A sermon from the Rev. Jordan Hylden

What’s Worth Having                                          Luke 4:1-13

I’m tempted to say that temptation isn’t what it used to be.  Recently, I came across a column in the New York Times[1] that compared the period drama Downton Abbey with the very much here-and-now HBO series Girls.  Much of the drama of Downton, the column observed, comes from the way in which the characters chafe against the duties and restrictions of their roles, in a world where there’s a very specific place for everything and everyone.  Can the daughter run off with the chauffeur?  Can the servants move up in the world?  Will middle-class cousin Matthew ever really be one of them?  Can you follow your heart, even when duty and role says you mustn’t?  Wouldn’t following your heart be somehow not properly English?  And so on, and so forth.
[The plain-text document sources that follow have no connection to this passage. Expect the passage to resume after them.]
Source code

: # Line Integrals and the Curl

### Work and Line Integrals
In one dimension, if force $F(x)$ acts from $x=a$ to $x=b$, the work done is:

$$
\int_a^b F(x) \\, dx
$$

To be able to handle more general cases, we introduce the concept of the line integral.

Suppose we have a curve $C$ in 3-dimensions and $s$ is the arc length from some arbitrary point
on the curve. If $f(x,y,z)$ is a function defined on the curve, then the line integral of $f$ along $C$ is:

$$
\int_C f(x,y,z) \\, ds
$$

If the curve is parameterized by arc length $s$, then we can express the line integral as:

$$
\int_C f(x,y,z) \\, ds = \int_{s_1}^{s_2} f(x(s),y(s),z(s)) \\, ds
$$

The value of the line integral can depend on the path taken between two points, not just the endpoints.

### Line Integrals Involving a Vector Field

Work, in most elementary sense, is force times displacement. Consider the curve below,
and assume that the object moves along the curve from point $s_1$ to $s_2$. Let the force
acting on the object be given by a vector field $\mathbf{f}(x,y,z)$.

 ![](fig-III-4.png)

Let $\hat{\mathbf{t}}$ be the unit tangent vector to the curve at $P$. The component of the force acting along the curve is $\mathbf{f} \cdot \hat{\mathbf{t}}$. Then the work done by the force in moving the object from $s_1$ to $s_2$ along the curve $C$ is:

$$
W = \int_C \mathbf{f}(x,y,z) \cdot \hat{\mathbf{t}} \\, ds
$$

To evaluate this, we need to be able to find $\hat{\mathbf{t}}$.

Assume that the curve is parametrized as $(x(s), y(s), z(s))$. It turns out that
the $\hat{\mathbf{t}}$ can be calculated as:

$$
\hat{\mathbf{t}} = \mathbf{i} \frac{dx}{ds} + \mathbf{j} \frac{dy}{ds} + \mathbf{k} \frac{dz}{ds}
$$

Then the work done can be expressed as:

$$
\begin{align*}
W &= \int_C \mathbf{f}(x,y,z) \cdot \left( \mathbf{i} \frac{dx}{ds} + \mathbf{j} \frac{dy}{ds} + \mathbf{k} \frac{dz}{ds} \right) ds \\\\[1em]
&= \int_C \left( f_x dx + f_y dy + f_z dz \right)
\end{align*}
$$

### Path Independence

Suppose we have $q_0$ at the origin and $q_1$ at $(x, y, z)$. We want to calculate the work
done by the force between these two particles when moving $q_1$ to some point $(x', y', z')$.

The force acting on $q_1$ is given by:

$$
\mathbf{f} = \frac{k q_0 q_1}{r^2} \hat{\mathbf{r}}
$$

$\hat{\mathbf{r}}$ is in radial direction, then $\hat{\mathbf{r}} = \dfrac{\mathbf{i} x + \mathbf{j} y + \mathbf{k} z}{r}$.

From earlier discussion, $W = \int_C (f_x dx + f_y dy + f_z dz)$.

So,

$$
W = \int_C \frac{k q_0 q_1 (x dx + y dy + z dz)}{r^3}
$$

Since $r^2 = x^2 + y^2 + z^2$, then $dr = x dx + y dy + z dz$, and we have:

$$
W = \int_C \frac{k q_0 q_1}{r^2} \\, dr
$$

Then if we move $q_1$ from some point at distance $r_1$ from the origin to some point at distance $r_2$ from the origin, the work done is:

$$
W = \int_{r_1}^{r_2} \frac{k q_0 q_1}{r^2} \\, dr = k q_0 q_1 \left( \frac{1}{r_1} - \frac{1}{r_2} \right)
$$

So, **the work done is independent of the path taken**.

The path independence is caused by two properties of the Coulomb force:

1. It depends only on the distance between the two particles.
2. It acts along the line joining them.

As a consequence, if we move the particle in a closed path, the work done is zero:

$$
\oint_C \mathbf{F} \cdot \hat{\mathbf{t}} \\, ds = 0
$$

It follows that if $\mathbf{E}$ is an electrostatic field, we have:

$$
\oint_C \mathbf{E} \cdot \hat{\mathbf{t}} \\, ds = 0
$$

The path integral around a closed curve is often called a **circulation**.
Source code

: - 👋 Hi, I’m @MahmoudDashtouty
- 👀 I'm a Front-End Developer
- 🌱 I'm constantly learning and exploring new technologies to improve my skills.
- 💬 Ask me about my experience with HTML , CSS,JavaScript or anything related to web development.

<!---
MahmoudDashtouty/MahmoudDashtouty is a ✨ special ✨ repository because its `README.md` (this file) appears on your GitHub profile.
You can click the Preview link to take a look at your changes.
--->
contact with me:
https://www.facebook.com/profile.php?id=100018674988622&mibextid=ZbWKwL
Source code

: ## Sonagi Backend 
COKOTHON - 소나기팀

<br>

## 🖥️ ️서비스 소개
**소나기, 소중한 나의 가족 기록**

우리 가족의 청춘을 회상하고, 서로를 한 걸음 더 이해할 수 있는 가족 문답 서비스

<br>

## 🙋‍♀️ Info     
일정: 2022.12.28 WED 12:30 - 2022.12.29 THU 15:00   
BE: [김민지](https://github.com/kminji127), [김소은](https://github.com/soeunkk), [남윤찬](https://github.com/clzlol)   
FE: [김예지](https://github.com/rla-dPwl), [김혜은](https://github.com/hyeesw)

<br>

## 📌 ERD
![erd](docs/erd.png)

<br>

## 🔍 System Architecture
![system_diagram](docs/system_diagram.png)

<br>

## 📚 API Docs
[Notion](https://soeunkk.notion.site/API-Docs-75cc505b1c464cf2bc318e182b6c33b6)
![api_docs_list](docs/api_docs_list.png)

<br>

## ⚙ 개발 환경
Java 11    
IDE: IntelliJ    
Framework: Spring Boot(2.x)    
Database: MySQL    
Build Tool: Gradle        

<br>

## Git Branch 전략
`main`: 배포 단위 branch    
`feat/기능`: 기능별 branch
Of course we know that, eventually, the old world of Lord Grantham will give way to the modern world that you and I live in, as portrayed so well by Lena Dunham’s series Girls.  The show depicts a group of twenty-something women in today’s New York City, all of them trying to find love and happiness in one form or another, and all of them floundering rather sadly.  Apparently, though I admittedly haven’t watched it, the show is a sort of anti-Sex in the City, with all of the freedom but none of the glamour.  The girls live at the end of the social process that the world of Downton started, and by now there’s just no drama to be had about resisting temptation, about the clash between duty and desire—the girls are pretty much free to do what they want, to follow their hearts and desires without having to worry about class boundaries or religion or social norms getting in the way.  In almost every respect, they’re freer than the inhabitants of Downton Abbey, and in many respects we’d probably judge that to be a good thing.  The problem is that none of their free choices seem to have much meaning, carry much weight, make any lasting difference, or lead to real happiness. As the Times critic puts it, “What begins on Downton as a new liberty to follow your heart, to dare love that others find unwise, has culminated in Girls in romantic pursuits that are dully mercenary and often unwise.”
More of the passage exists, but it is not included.